Home > Woodworking > Building Jeff Miller’s – “A Benchtop Bench” – Part 3

Building Jeff Miller’s – “A Benchtop Bench” – Part 3

I was able to complete the mini-bench build over the 3-day July 4, weekend. Hurray! So let’s get on with it shall we?

Friday Build

Friday was the July 4 Holiday for us as the actual day fell on Saturday. I was able to get some build time in on the mini-bench. I began by attaching the top to the trestle base as a first step in figuring out the vise assembly. When I began this project I found myself referring to the plans quite often but as the build progressed, I was at the point of needing to figure things out a bit on my own.

My last quick post was that I had decided to downsize the thickness of the vise chucks but it became immediately obvious that the bench-side chuck had to be the thicker (3 layers of 3/4″ vs only 2) version. This because the veneer press nut was to be recessed inside the face and 2 layers just didn’t cut it. So I ended up with 3 layers on the inside and the 2 layer version for the outside. The colors don’t match, oh well…. it’s not fine furniture.

Veneer press nut

Had to go with the larger sized inside chuck in order to hide this large veneer screw nut inside it.

I decided to add a thin sheet of plywood on top of the bench for two reasons; first the plywood would make the top perfectly flat and second I could replace it when it get’s chewed up in the future. I needed to go ahead and mount the ply because this would impact where I needed to mount the vise. So I did this before the next step.

Before I could route for the nut, I first need to mount the inside chuck. To this end I decided how many 3″ screws I wanted to use and laid out their position then using my drill press and a 3/8″ Forstner bit, I counter bored then followed up with a smaller twist bit drill completely through. After clamping the chuck into position (it’s pretty heavy) I used an even smaller bit to pre-drill into the bench side to accept the screws. Not wanted to over-tighten I set the clutch on my drill and drove the screws home.

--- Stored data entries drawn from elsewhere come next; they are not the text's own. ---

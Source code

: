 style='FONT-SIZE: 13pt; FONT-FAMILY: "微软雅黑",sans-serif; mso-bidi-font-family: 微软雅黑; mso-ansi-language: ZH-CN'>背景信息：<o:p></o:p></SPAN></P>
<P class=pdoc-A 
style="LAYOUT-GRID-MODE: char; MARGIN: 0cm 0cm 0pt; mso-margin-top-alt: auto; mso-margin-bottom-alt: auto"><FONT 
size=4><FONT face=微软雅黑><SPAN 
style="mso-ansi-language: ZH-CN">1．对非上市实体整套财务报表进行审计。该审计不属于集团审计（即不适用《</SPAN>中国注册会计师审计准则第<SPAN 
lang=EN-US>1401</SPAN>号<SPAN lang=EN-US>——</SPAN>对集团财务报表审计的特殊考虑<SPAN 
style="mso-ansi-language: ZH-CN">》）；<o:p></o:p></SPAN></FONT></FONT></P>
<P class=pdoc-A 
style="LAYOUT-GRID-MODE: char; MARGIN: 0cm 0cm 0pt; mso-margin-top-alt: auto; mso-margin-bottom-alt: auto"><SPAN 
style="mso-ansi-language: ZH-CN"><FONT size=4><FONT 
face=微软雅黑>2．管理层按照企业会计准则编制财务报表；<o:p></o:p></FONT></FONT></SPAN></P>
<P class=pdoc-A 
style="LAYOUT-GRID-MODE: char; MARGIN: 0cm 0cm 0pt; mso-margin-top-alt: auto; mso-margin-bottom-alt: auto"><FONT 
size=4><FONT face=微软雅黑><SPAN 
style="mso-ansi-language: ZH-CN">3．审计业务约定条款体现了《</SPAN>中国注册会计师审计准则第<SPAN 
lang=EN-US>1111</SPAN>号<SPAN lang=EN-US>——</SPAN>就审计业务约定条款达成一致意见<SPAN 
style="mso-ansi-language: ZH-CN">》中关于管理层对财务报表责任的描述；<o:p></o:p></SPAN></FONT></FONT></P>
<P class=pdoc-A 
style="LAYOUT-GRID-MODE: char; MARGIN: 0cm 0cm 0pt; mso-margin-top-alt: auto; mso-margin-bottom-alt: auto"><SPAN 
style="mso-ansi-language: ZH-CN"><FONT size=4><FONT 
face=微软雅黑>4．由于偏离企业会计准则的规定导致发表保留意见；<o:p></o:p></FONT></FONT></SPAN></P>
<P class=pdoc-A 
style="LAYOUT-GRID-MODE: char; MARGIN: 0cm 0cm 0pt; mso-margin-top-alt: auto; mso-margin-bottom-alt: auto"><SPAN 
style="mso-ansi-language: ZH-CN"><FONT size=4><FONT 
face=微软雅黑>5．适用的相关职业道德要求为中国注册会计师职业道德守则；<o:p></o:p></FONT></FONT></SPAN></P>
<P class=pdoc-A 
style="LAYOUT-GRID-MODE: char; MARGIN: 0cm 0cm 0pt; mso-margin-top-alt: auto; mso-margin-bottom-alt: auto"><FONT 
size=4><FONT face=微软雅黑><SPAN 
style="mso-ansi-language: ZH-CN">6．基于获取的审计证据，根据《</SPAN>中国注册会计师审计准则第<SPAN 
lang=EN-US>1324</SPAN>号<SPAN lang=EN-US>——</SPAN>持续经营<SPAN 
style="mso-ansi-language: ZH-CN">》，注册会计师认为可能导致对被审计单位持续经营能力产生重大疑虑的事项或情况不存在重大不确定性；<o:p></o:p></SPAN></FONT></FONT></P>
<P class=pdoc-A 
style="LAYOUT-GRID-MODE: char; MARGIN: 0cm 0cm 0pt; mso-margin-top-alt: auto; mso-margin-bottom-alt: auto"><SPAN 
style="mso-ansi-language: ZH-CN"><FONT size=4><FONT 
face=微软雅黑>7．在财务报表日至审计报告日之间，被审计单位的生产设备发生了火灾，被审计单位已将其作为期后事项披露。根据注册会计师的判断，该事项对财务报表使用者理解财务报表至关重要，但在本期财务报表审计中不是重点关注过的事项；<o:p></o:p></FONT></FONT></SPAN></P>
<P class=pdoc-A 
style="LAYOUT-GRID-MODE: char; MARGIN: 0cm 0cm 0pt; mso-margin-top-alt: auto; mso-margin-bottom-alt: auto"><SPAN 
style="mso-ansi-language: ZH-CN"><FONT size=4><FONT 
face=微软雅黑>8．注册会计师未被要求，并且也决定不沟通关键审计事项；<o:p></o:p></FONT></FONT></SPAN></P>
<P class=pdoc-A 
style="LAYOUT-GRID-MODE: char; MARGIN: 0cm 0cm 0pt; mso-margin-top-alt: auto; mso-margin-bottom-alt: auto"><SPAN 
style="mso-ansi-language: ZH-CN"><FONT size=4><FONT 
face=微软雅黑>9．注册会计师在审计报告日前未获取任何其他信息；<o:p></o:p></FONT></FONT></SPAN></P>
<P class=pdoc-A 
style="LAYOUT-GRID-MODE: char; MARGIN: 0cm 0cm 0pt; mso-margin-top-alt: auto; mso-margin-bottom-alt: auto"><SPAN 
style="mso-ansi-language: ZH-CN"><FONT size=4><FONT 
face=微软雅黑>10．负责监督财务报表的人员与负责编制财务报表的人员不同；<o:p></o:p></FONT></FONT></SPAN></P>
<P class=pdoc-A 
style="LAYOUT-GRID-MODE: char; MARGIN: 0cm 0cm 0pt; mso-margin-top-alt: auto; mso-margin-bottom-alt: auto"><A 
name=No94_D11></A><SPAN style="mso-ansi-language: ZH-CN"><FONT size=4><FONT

I could now decide where the two vise screws would be best mounted and I marked these positions before removing the chuck. It was time to make the recess for the vise nuts and it was at this point that things went a bit wonky. I started by routing shallow area,  slightly deeper than the flange. I then needed to figure out how to drill for the nut casing using a limited number of sizes from my drill sets. Here’s what I knew: a 5/8″ hole was not quite wide enough to allow the screw to penetrate. A 5/8″ hole followed up with sand paper and patience could be made to work. A 3/4″ hole allowed the screw to pass freely and I decided this was the way to go. The screw nut was too big for my 1″ bit and the only thing I had even close to size was a hole saw. Let’s just say, I tried it and I wasn’t happy with the result 😦  I finally gave up trying to be close and used my largest Forstner bit 1-38″. The hole was over-sized but the screw was kept in place with two screws through the flange so I called it, “good enough”. If I had been worried I suppose I could have backfilled the area around the outside of the nut but the shallow recess holding the flange, the two screws and the fact that this is inside the chuck screwed to the bench gave me a feel some confidence it will work as is. Should the nut come loose in the future, I can always unscrew the chuck and service it.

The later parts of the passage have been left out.